I was sad to note at the weekend that Ted Gray, of Black Country confectionary company Teddy Gray’s, had passed away in his sleep at the age of 81.
Teddy Grays is is household name to those in the area – from the famous Herbal Tablets and rock, through a whole tranche of traditional sweets, Grays still make them all in their most traditional British factory.
It was with this in mind that when I saw the following documentary shared on Twitter by noted local historian @Sacredwench from Black Delph, I knew I had to share it with readers.
Back when the waistline allowed, I loved Gray’s herbals and other boiled sweets, and this wonderful documentary is a wonderful snapshot of a company at which little has needed to change in decades.
My condolences to the Gray family, and I’ll wave my little stick of Black Country rock in Ted’s honour.
Former sweet company boss Ted Gray dies aged 81
TRIBUTES have been paid to the man who spent more than 50 years at the helm of a traditional Dudley sweet company.
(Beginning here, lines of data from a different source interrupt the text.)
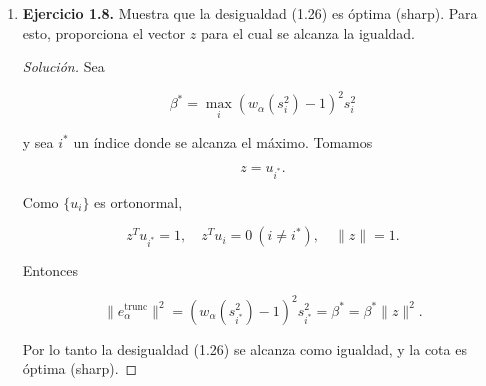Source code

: \documentclass[12pt,spanish,mexico]{article}
\numberwithin{equation}{section}
\theoremstyle{definition}
\theoremstyle{remark}
\newenvironment{solution}{\begin{proof}[Solución]}{\end{proof}}
\begin{document}
\begin{enumerate}[label=(\alph*)]
\begin{enumerate}
\begin{solution}
Como $\{u_i\}$ es una base ortonormal,

\[
\sum_{i=1}^{n}
|z^{T}u_i|^2
=
\|z\|^2.
\]

Por consiguiente,

\[
\|e_\alpha^{\text{trunc}}\|^2
\le
\max_{1\le i\le n}
(w_\alpha(s_i^2)-1)^2 s_i^2
\|z\|^2.
\]

Ahora verificamos que para filtros regulares TSVD se cumple

\[
(w_\alpha(s^2)-1)^2 s^2 \le \alpha
\quad \text{para todo } s.
\]


Si $s^2>\alpha$, entonces $w_\alpha(s^2)=1$ y

\[
(1-1)^2 s^2 = 0 \le \alpha.
\]

Si $s^2\le\alpha$, entonces $w_\alpha(s^2)=0$ y

\[
(0-1)^2 s^2 = s^2 \le \alpha.
\]

Por lo tanto, la desigualdad se cumple para todo $s$ en el caso TSVD.

Concluimos que

\[
(w_\alpha(s^2)-1)^2 s^2 \le \alpha
\quad \text{para todo } s
\]

tanto para TSVD.
Por lo tanto

\[
\|e_\alpha^{\text{trunc}}\|^2
\le
\alpha \|z\|^2.
\]

Esto confirma (1.26).

        \end{solution}
        \item \textbf{Ejercicio 1.8.} Muestra que la desigualdad (1.26) es óptima (sharp). Para esto, proporciona el vector \(z\) para el cual se alcanza la igualdad.
\begin{solution}

Sea

\[
\beta^*
=
\max_i
(w_\alpha(s_i^2)-1)^2 s_i^2
\]

y sea $i^*$ un índice donde se alcanza el máximo. Tomamos

\[
z = u_{i^*}.
\]

Como $\{u_i\}$ es ortonormal,

\[
z^T u_{i^*}=1,
\quad
z^T u_i=0 \ (i\neq i^*),
\quad
\|z\|=1.
\]

Entonces

\[
\|e_\alpha^{\text{trunc}}\|^2
=
(w_\alpha(s_{i^*}^2)-1)^2 s_{i^*}^2
=
\beta^*
=
\beta^{*}\|z\|^2.
\]

Por lo tanto la desigualdad (1.26) se alcanza como igualdad,
y la cota es óptima (sharp).   
\end{solution}


\end{enumerate}
\end{enumerate}
\end{document}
Ted Gray, who ran the Edward Gray of Dudley company – fondly known as Teddy Grays – with his older sister Betty, died in his sleep on Friday, aged 81.
The siblings took over the day-to-day running of the family firm’s North Street factory in the sixties.
Betty, who still works for the company at the age of 88, was persuaded by their father to join the business when a vacancy arose in the office and she was soon joined by her brother when he returned from serving in the RAF.
Together, they kept the confectionary business – renowned for its speciality herbal tablets as well as boiled sweets, fudge, toffee, nougat and toffee teacakes, that are sold at its shops in Dudley, Wednesbury and Bewdley and market stalls in Bilston and Blackheath – at the top of its game.
However in 2013, Mr Gray, a father-of-four, who also leaves behind two grandchildren and a great-grandson, was forced to take a step back from the business due to ill health.
His daughter, Julie Healy, said her father’s biggest achievement were “keeping the business running all these years” and closely guarding the secret of his father’s herbal tablet recipe.
She continued: “He was a lovely, generous, caring man. Everybody loved him and had not got a bad word to say about him, he was very well known throughout the town. He was the ‘King of Rock’, we’ve been told.”